Coconut Lagoon’s sorrow

I was writing a short piece to celebrate Joe Thottungal’s cookbook making the ‘long list’ for the Taste Canada Awards when the awful news hit that his restaurant was on fire. After sixteen years of operations Coconut Lagoon has now closed for the foreseeable future.

I’m acquainted with a great number of restaurants in this city, but perhaps none as well as Joe’s. I wrote Coconut Lagoon’s first review in 2004, and for the next dozen years, as the little restaurant gained confidence and clients, wrote a number more. I watched it grow from a staff of three to a team of 17 (and I had the pleasure of witnessing the over-the-top joy of that team when they won Ottawa’s Gold Medal Plates culinary contest in 2016).

Most recently, I’d spent a good many hours in the CL dining room. I’d typically show up between services and interview Joe, his brothers Majoe and Thomas, his long serving chef de cuisine Rajesh, his baker Yassein, (who taught me how to make parathas!), his star front-of-house man Malkit… and others, for the Coconut Lagoon cookbook project — the one that has now caught the attention of the prestigious Taste Canada Awards.

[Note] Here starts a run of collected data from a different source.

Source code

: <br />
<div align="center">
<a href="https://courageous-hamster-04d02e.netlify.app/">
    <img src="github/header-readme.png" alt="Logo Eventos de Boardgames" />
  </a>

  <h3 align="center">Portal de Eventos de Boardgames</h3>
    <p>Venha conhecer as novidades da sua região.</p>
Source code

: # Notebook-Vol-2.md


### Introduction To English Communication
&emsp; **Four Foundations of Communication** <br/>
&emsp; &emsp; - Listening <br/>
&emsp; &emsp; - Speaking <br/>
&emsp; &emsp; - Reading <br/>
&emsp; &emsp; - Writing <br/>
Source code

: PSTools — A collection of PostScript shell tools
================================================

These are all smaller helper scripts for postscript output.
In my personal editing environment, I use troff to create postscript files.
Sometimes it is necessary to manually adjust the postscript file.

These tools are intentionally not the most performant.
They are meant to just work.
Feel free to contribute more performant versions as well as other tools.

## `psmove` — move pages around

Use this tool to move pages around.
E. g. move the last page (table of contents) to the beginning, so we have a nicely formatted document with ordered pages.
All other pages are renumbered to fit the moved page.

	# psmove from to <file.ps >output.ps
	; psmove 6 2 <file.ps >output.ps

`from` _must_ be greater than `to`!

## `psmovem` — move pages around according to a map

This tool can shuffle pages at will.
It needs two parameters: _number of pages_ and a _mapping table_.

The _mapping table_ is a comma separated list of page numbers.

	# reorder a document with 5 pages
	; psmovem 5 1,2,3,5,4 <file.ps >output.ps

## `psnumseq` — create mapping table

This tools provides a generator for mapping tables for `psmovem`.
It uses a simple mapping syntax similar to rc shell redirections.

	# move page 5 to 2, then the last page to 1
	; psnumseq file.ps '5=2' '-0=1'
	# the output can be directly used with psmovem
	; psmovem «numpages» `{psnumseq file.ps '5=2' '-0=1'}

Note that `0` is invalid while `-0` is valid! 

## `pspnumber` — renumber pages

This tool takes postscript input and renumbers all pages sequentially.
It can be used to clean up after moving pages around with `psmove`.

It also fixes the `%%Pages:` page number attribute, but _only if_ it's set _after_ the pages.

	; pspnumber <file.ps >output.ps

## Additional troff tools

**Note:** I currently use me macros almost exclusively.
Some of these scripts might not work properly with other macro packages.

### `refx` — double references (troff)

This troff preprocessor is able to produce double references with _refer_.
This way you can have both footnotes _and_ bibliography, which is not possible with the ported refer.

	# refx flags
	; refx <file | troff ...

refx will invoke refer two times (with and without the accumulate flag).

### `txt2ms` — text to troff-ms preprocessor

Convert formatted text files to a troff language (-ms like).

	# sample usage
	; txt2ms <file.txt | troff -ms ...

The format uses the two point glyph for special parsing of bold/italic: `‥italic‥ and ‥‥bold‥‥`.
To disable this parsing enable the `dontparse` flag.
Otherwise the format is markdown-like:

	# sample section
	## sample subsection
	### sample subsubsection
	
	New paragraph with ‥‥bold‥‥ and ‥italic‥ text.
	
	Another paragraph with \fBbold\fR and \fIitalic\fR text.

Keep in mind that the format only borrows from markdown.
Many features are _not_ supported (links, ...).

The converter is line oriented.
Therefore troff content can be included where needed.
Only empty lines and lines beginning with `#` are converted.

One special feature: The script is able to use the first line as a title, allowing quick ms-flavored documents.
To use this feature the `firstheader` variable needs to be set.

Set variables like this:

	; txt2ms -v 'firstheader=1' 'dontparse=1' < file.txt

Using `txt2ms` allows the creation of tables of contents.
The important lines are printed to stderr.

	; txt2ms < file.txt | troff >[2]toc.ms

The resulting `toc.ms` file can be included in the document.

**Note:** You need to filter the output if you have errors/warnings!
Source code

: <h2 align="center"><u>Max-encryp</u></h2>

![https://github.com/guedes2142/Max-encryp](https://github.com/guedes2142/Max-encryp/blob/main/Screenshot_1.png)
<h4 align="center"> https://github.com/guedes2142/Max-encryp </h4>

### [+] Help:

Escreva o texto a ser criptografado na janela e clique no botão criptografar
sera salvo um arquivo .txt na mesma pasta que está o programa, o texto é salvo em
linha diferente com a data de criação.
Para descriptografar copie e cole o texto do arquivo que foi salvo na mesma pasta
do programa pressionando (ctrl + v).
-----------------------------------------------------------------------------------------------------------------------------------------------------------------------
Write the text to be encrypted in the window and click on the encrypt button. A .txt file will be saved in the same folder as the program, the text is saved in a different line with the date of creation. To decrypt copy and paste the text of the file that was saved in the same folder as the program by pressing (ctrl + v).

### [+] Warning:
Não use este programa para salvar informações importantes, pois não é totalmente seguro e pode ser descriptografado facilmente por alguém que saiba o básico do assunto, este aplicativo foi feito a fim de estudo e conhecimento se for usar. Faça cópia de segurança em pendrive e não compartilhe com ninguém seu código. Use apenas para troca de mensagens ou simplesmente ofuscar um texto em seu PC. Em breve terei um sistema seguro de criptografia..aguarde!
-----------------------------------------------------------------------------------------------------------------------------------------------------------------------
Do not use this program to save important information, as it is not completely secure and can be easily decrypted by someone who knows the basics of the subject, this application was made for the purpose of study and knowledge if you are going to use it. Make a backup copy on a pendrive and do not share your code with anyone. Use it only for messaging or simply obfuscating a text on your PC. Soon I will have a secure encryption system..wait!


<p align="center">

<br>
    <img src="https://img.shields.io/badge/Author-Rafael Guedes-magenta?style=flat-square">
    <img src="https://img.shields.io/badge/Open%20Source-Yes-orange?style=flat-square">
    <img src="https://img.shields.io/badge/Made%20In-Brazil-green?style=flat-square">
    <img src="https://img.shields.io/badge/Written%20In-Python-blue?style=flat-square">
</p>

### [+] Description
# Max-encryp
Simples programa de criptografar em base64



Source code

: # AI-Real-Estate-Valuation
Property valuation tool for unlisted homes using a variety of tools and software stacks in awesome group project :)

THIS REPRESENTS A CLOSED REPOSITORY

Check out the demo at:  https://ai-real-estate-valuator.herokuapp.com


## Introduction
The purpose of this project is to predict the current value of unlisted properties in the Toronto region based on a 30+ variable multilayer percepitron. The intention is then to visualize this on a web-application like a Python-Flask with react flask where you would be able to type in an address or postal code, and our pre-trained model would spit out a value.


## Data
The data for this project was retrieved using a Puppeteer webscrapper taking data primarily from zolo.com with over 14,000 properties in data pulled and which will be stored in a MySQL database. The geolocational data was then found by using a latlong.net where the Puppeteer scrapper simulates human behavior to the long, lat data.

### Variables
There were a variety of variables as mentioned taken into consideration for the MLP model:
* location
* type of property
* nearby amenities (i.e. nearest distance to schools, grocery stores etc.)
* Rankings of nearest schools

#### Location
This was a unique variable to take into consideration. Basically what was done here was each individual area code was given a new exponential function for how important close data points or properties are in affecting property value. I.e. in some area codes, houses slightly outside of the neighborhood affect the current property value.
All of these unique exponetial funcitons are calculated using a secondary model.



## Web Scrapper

It’s had a life, this poor scorched place! 853 St Laurent Blvd was a sports bar in 2004 when the Thottungal brothers bought the turnkey operation with pooled savings and a bank loan. They scrubbed and painted and put up posters of their home province of Kerala… But for a chef who’d worked at the Saudi Arabian Oasis Resort, the Royal York, the Park Hyatt, the Windsor Casino, and the Crown Plaza, it was a pretty plain place on a busy suburban street. Still, for Joe, this restaurant was an opportunity to realize a dream. For the length of his career in commercial kitchens, he was a chef who had cooked the food of other places. It felt time, he told me, “to be an Indian chef again,” to offer the food of his childhood, to reconnect with that spice heritage so imbedded in his taste buds. There was no shortage of Indian restaurants serving the more familiar food of the north back then. Coconut Lagoon would be the first to bring the southern coastal cuisine of Kerala to Ottawa.

It was a dream with a rocky start. For the first few months Joe, Rajesh and Majoe averaged six diners a day, most of them Kerala expats looking for the flavours of home. Others would walk in to try this new ‘Indian’ restaurant, notice no butter chicken, no naan, no tikka masala on the menu (what the heck??) and leave without trying. But then came some positive press, and word got around this was a good place to eat. Tables began to fill. The walls did as well, with more glowing reviews, and framed letters of thanks for the team’s many charitable works. Joe was named Chef of the Year in 2008 by the Canadian Culinary Federation, so that plaque went up. As did recognition for the three podium finishes at Gold Medal Plates, including a silver medal at the Canadian Culinary Championships.

Thottungal w/ Vancouver chef Vikram VIj at ‘colours of currry’ dinner

Coconut Lagoon needed more seats to accommodate its growing fan base and to stretch its ability to offer more events — collaborative dinners with guest chefs (including one from the UK with a Michelin star), wine and beer paired tasting menus, fun pop-ups, more charity events. The restaurant also needed a spiffing up.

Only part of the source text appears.